Однажды я присутствовал на необычайном судебном заседании. Разбиралось дело ненца Ивана Вылки. Игнатий Талеев настоял, чтобы дело слушалось в срочном порядке, как показательное.
За столом суда три ненца: председатель, с дико торчащими волосами, словно в всклокоченном парике из конских волос; заседатель, сидевший справа, с еле заметным разрезом глаз, и рябоватый лицом Игнатий Талеев.
Хотя туземным судам разрешено судить устно, но Игнатий Талеев, будучи грамотным и несколько знакомым по Архангельску с процессуальной стороной, держал перед собою обвинительное заключение.
Обвиняемый Иван Вылка сидел на одной скамье с заседателями и громко договаривался с председателем суда о том, чтобы скорее кончать «говорилку» и итти бросать невод:
— Чайки волнуются у берега: подошел омуль.
Соблюдая официальность, Талеев косо поглядывал на разговаривающих. На полу расположились ненцы. Они пришли слушать, как будут судить Ивана Вылку.
Стоя, Талеев бесстрастным голосом прочитал писанное карандашом заключение. Иван Вылка обвинялся в том, что в пьяном виде подрался с ненцем Вилейским, матерно обругал агента ненецкого кооператива и с песнями, с криками разгуливал по Хабарову.
— Орал на все становище! Это не годится! — строго прибавил от себя Талеев.
— Что ж такого? — возразил обвиняемый, обращаясь за сочувствием к председателю. — По что теперь так: нам пить нельзя, а русские пьют?
— Знаем мы! Русаки имеют вино! — поддержали ненцы с пола.
— Русские не пьют, — уклончиво заметил Талеев, вставая.
Судьи обязательно вставали, обвиняемый говорил сидя.
Такой церемониал завел Талеев, спутавши процессуальный порядок.
— Как не пьют! — заорал обвиняемый. — Вести бегут, что в Тельвиске было много водки. А к нам не привозят! Наши люди в Тельвиску ходили, своими глазами видели!
— Так, так, — подтверждали ненцы.
Поднялся говорить председатель суда и совсем для нас неожиданно выпалил следующее:
— Раньше как бывало хорошо! Приезжал, я помню, Кожевин-купец — всегда вина привозил. Нашему человеку как можно без жидкого огня? — напал он, потрясая конскими волосами, на Игнатия Талеева. — Непогода, ветер, снег. Промерзнешь хуже вэнико[7]. В чуме костра делать не надо: жидкий огонь не дымит, а как согревает! Госторг вина не дает, кооператив не дает. По что такая жизнь! Еще в прошлом году вайгачским зимовщикам норму спирта давали. Нам бы такую норму надо!

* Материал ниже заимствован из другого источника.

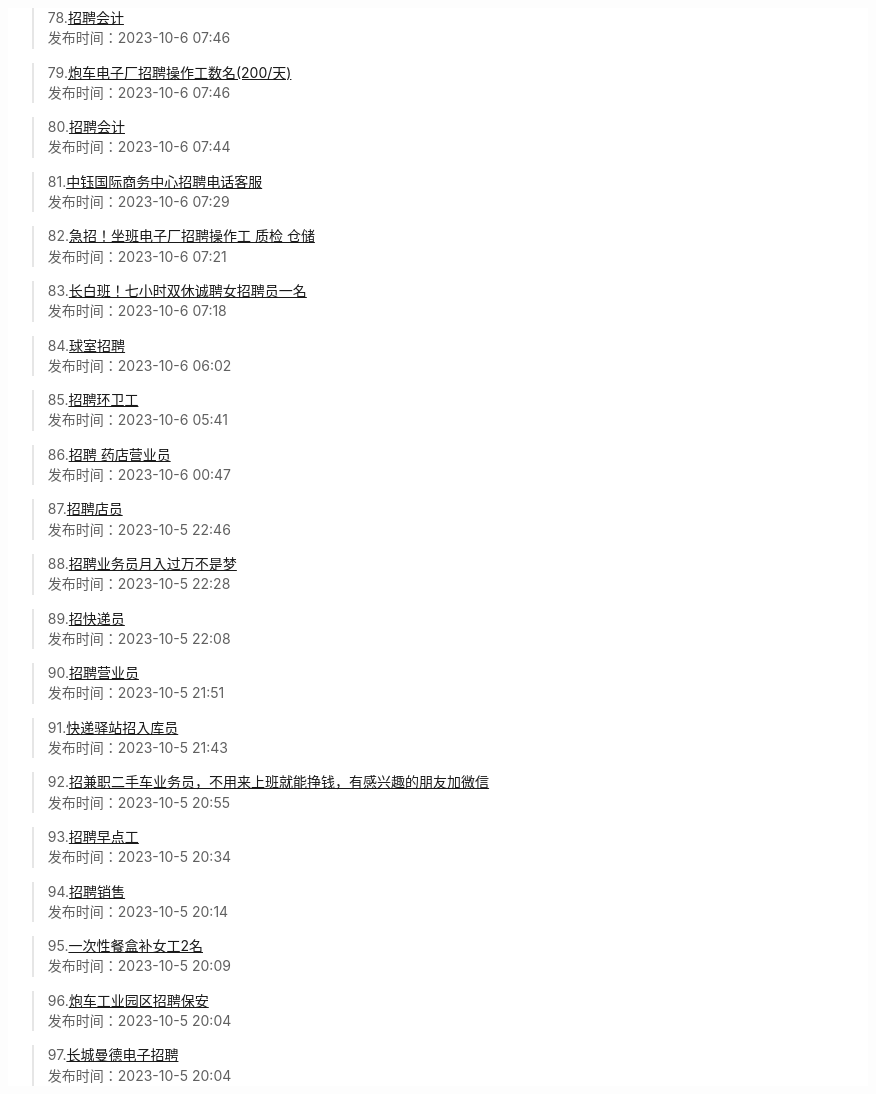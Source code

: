 >78.[招聘会计](https://www.pzzc.net/forum.php?mod=viewthread&tid=10357212)<br>
>发布时间：2023-10-6 07:46

>79.[炮车电子厂招聘操作工数名(200/天)](https://www.pzzc.net/forum.php?mod=viewthread&tid=10357211)<br>
>发布时间：2023-10-6 07:46

>80.[招聘会计](https://www.pzzc.net/forum.php?mod=viewthread&tid=10357210)<br>
>发布时间：2023-10-6 07:44

>81.[中钰国际商务中心招聘电话客服](https://www.pzzc.net/forum.php?mod=viewthread&tid=10357206)<br>
>发布时间：2023-10-6 07:29

>82.[急招！坐班电子厂招聘操作工  质检  仓储](https://www.pzzc.net/forum.php?mod=viewthread&tid=10357205)<br>
>发布时间：2023-10-6 07:21

>83.[长白班！七小时双休诚聘女招聘员一名](https://www.pzzc.net/forum.php?mod=viewthread&tid=10357204)<br>
>发布时间：2023-10-6 07:18

>84.[球室招聘](https://www.pzzc.net/forum.php?mod=viewthread&tid=10357193)<br>
>发布时间：2023-10-6 06:02

>85.[招聘环卫工](https://www.pzzc.net/forum.php?mod=viewthread&tid=10357192)<br>
>发布时间：2023-10-6 05:41

>86.[招聘 药店营业员](https://www.pzzc.net/forum.php?mod=viewthread&tid=10357186)<br>
>发布时间：2023-10-6 00:47

>87.[招聘店员](https://www.pzzc.net/forum.php?mod=viewthread&tid=10357168)<br>
>发布时间：2023-10-5 22:46

>88.[招聘业务员月入过万不是梦](https://www.pzzc.net/forum.php?mod=viewthread&tid=10357164)<br>
>发布时间：2023-10-5 22:28

>89.[招快递员](https://www.pzzc.net/forum.php?mod=viewthread&tid=10357159)<br>
>发布时间：2023-10-5 22:08

>90.[招聘营业员](https://www.pzzc.net/forum.php?mod=viewthread&tid=10357152)<br>
>发布时间：2023-10-5 21:51

>91.[快递驿站招入库员](https://www.pzzc.net/forum.php?mod=viewthread&tid=10357149)<br>
>发布时间：2023-10-5 21:43

>92.[招兼职二手车业务员，不用来上班就能挣钱，有感兴趣的朋友加微信](https://www.pzzc.net/forum.php?mod=viewthread&tid=10357137)<br>
>发布时间：2023-10-5 20:55

>93.[招聘早点工](https://www.pzzc.net/forum.php?mod=viewthread&tid=10357127)<br>
>发布时间：2023-10-5 20:34

>94.[招聘销售](https://www.pzzc.net/forum.php?mod=viewthread&tid=10357122)<br>
>发布时间：2023-10-5 20:14

>95.[一次性餐盒补女工2名](https://www.pzzc.net/forum.php?mod=viewthread&tid=10357120)<br>
>发布时间：2023-10-5 20:09

>96.[炮车工业园区招聘保安](https://www.pzzc.net/forum.php?mod=viewthread&tid=10357117)<br>
>发布时间：2023-10-5 20:04

>97.[长城曼德电子招聘](https://www.pzzc.net/forum.php?mod=viewthread&tid=10357116)<br>
>发布时间：2023-10-5 20:04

Ненцы одобрительно заливали:
— Не один Кожевин возил, Серебряков возил, каждый купец возил!
Коротко высказался заседатель с еле заметным разрезом глаз:
— Нам нельзя, а всем можно? Чем самоедин хуже другого?
— Ну, ладно, — сказал примиряюще Талеев, положение которого становилось все затруднительней, — выпил, но зачем по всему станку песни орать?
— А по что нельзя петь? Что тут худого? Когда язык мочишь, всегда веселье бывает. Такой наш закон.
— А зачем обматерил агента?
— Он мезенку[8] под засол омуля не дает. Говорит — нету, а шесть мезенок лежит. И по что таких агентов посылают?
Я не знаю, о чем Талеев переговаривался, наклонившись к председателю и ко второму члену суда, но, переговорив, он объявил решение: штраф три рубля.
— Штрап тебе! — назидательно сказал председатель.
— Не буду платить! — решительно отказался Вылка.
— Не будешь — оленя заберем, — спокойно разъяснил Талеев.
— Ну и не давай оленя! — со странной противоречивостью вдруг посоветовал председатель. — Силком никто не возьмет, тогда в большой исполком жаловаться будем!
— Попеть нельзя, — бурчал Вылка, выхоля с председателем из хаты к обсыхающему на траве неводу.
Когда опухший шар покрасневшего солнца лег на Вайгач, в пекарне завешивали оленьими шкурами окна. Талеев устраивал антиалкогольный вечер с кино-сеансом. Культработник произнес речь: алкоголь — яд, водка разрушает нервную систему. Ненцы, услышав знакомое слово «водка», причмокивали от удовольствия.
— Раньше за песца целую бутылку давали, — вспоминали они вслух, пуская слюнку.
— Потому так худо и жили, — не выдержал комсомолец Ефим Лабазов.
Затрещал кино-аппарат.
— Во как много водки! Хорошо же в городе! — кричали старики, когда на экране запрыгал стол с бутылками, за которыми сидели прогульщики-пьяницы.